Closed sshine closed 3 years ago
It'd be neat if we could just say "code owners approve and merge", but then I might need to approve my own pull requests
Maybe a little variation on this? If no single person was explicitly assigned, code owners should approve and merge. However, if I as a PR submitter want a specific person to review and merge the PR, I then request a review from that person (as opposed to the code owners).
Does this make sense?
I Have been merging things last night that weren't really in my domain just to avoid merge conflicts as much as possible while all the maintainers start adding their data to the maintainer files.
Generally I intend to stick to merging only Go-related stuff. Approving PRs I think is something everyone is welcome to do.
I want to have a say in all things javascript
and typescript
and in general I think current maintainers should be reviewing prospect maintainer contents. I think that the other stuff: "typos etc" can be merged by anyone who has triple-checked them.
@sshine Thanks for this. A few thoughts.
1) I imagine there will be an initial flurry on improving docs, but then I think most PRs will touch one languages/xxx
. Some will also touch reference/
, where clashes may emerge, but I imagine this will be rarer. So I hope merge-conflicts are rarer than might be expected right now.
2) I'm totally fine with tracks making their own rules about this, as long as there is a review step in that. So if JS wants to have a rule where a senior maintainer approves every PR before it's merged (which sounds sensible to me) then that's fine. But another track might not have the firepower for that, and are more willing to immediately move to something more akin to egalitarian approach.
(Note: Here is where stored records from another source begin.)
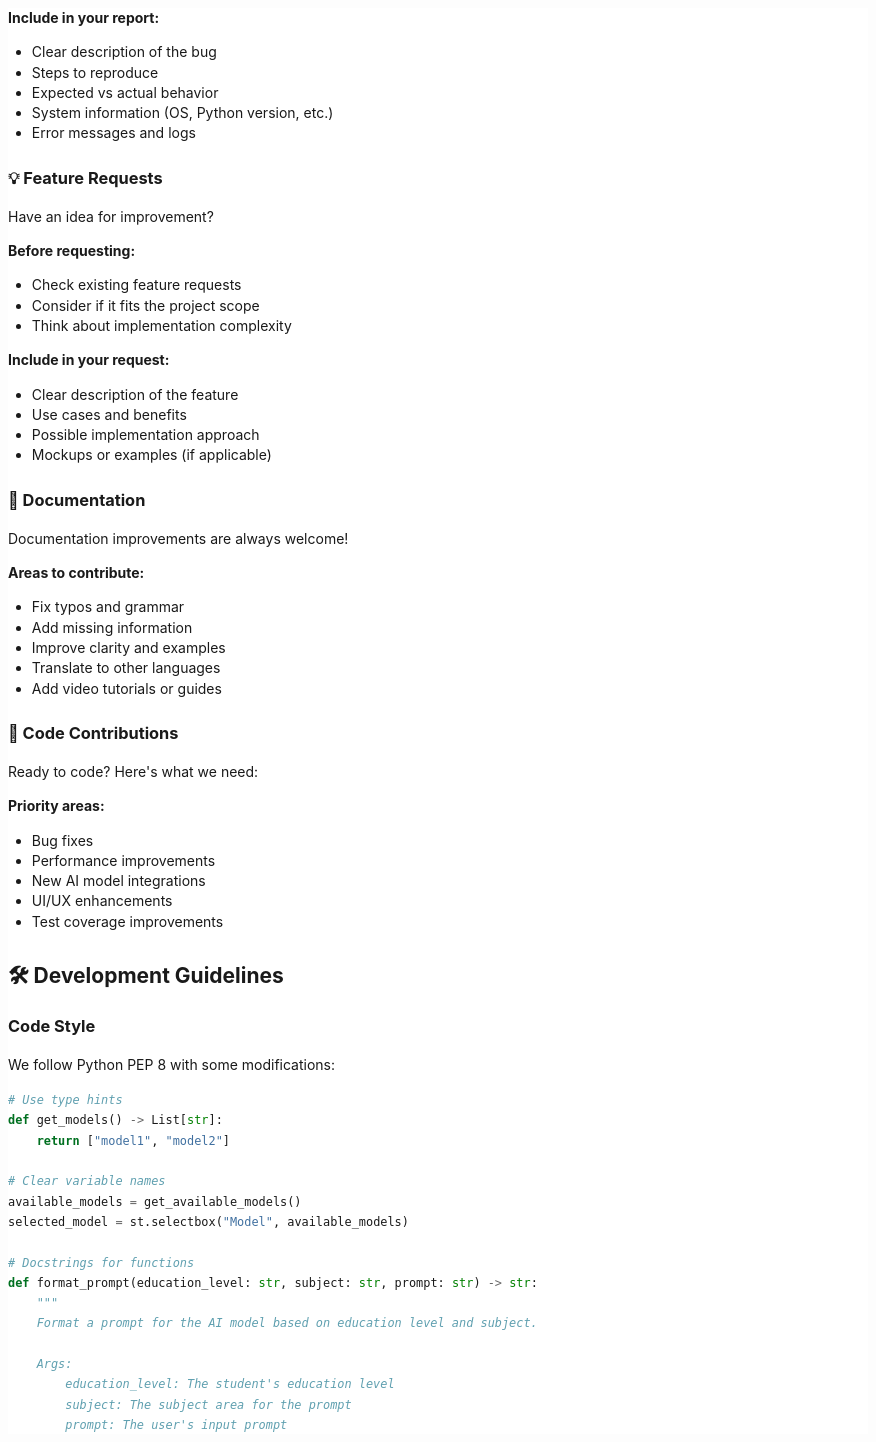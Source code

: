 **Include in your report:**
- Clear description of the bug
- Steps to reproduce
- Expected vs actual behavior
- System information (OS, Python version, etc.)
- Error messages and logs

### 💡 Feature Requests
Have an idea for improvement?

**Before requesting:**
- Check existing feature requests
- Consider if it fits the project scope
- Think about implementation complexity

**Include in your request:**
- Clear description of the feature
- Use cases and benefits
- Possible implementation approach
- Mockups or examples (if applicable)

### 📖 Documentation
Documentation improvements are always welcome!

**Areas to contribute:**
- Fix typos and grammar
- Add missing information
- Improve clarity and examples
- Translate to other languages
- Add video tutorials or guides

### 🧪 Code Contributions
Ready to code? Here's what we need:

**Priority areas:**
- Bug fixes
- Performance improvements
- New AI model integrations
- UI/UX enhancements
- Test coverage improvements

## 🛠️ Development Guidelines

### Code Style
We follow Python PEP 8 with some modifications:

```python
# Use type hints
def get_models() -> List[str]:
    return ["model1", "model2"]

# Clear variable names
available_models = get_available_models()
selected_model = st.selectbox("Model", available_models)

# Docstrings for functions
def format_prompt(education_level: str, subject: str, prompt: str) -> str:
    """
    Format a prompt for the AI model based on education level and subject.
    
    Args:
        education_level: The student's education level
        subject: The subject area for the prompt
        prompt: The user's input prompt
```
3) At least at the beginning, I would rather @ErikSchierboom is assigned often to provide guidance. I would generally rather I wasn't assigned unless something needs a co-founder-level opinion, because having me as a blocker on things slows it down for everyone.
4) If senior maintainers (e.g. the three of you) want to just go round being helpful, that's great, but in many ways it's much better to give the newer maintainers the opportunity for cutting their teeth reviewing PRs etc.
One final thought, there are maintainers working on multiple tracks. It is important that if not consistency across tracks, there is documentation that those maintainers can refer to. So I would like us to have a Guide To Contributing (CONTRIBUTING.md?) which lists the global rules (e.g. everything needs a review) but also points to a common location in the langauges/xxx sections where track-specific rules might apply.
Just looking at some of these PRs, we also need PRs that don't touch 100 files across repos. They get merged too quickly and there are errors in them. e.g. https://github.com/exercism/v3/pull/90
If big changes need to happen across the repo, these should be pre-coordinated with Erik I think.
So that needs to go into a policy too.
One final thought, there are maintainers working on multiple tracks. It is important that if not consistency across tracks, there is documentation that those maintainers can refer to. So I would like us to have a Guide To Contributing (CONTRIBUTING.md?) which lists the global rules (e.g. everything needs a review) but also points to a common location in the langauges/xxx sections where track-specific rules might apply.
Yes please.
I believe this issue becomes obsolete after we explode the v3 repo back into track repos.
(Note: I accidentally hit Ctrl+Enter in the edit window, which apparently submits the form.)
It seems that this is at least the third repository in my time at Exercism that sees a lot of cross-track activity. The other repositories that I'm comparing this repository to are website-copy that has drowned in pull-requests and problem-specifications that has drowned in disagreement.
With 20+ pull requests opened in the last 24 hours and 17 open right now, we are soon to decide which of our strategies will be picked. If neither seem satisfactory, now would be a good time to come up with an alternative.
So for example @tehsphinx submitted some typo fixes. I had no problem just approving and merging those, even though they were addressed to @ErikSchierboom. He'll see them and there's no conflict. But my own first pull request, #50, I must have somehow missed a formatting rule. Not sure it's really a rule as much as emergent behavior that @tehsphinx had noticed and I hadn't, so great synergy. But then @bergjohan submits #81 where
## Contributing Maintainers
is removed. I thought "Huh, there's no precedence here. I think I'll just approve that, and do it myself in #50, and this must constitute emergent behavior." I merged it and @bergjohan eventually changed his mind, and so did I (keeping the headline and "Not yet." below it).54 is pretty clearly addressed from @ErikSchierboom to @iHiD, but as @tehsphinx points out, we also want to get it merged ASAP. So lots of trigger-ready people and no clear direction why it's not merged yet.
It'd be neat if we could just say "code owners approve and merge", but then I might need to approve my own pull requests. If that's where we're at, we will probably need to document some more formats. If not, we'll probably need to create some pull request policies. We have some ad-hoc rules on the Haskell track (exercism/haskell#752) for comparison. For example, a convention of writing under which circumstances something can be merged, provided either by the author of the pull request or the reviewer (conditional approval). Because the criteria may change after the original pull request message is made, it'd be nice to have a policy about when to merge/squash/rebase commits might be warranted.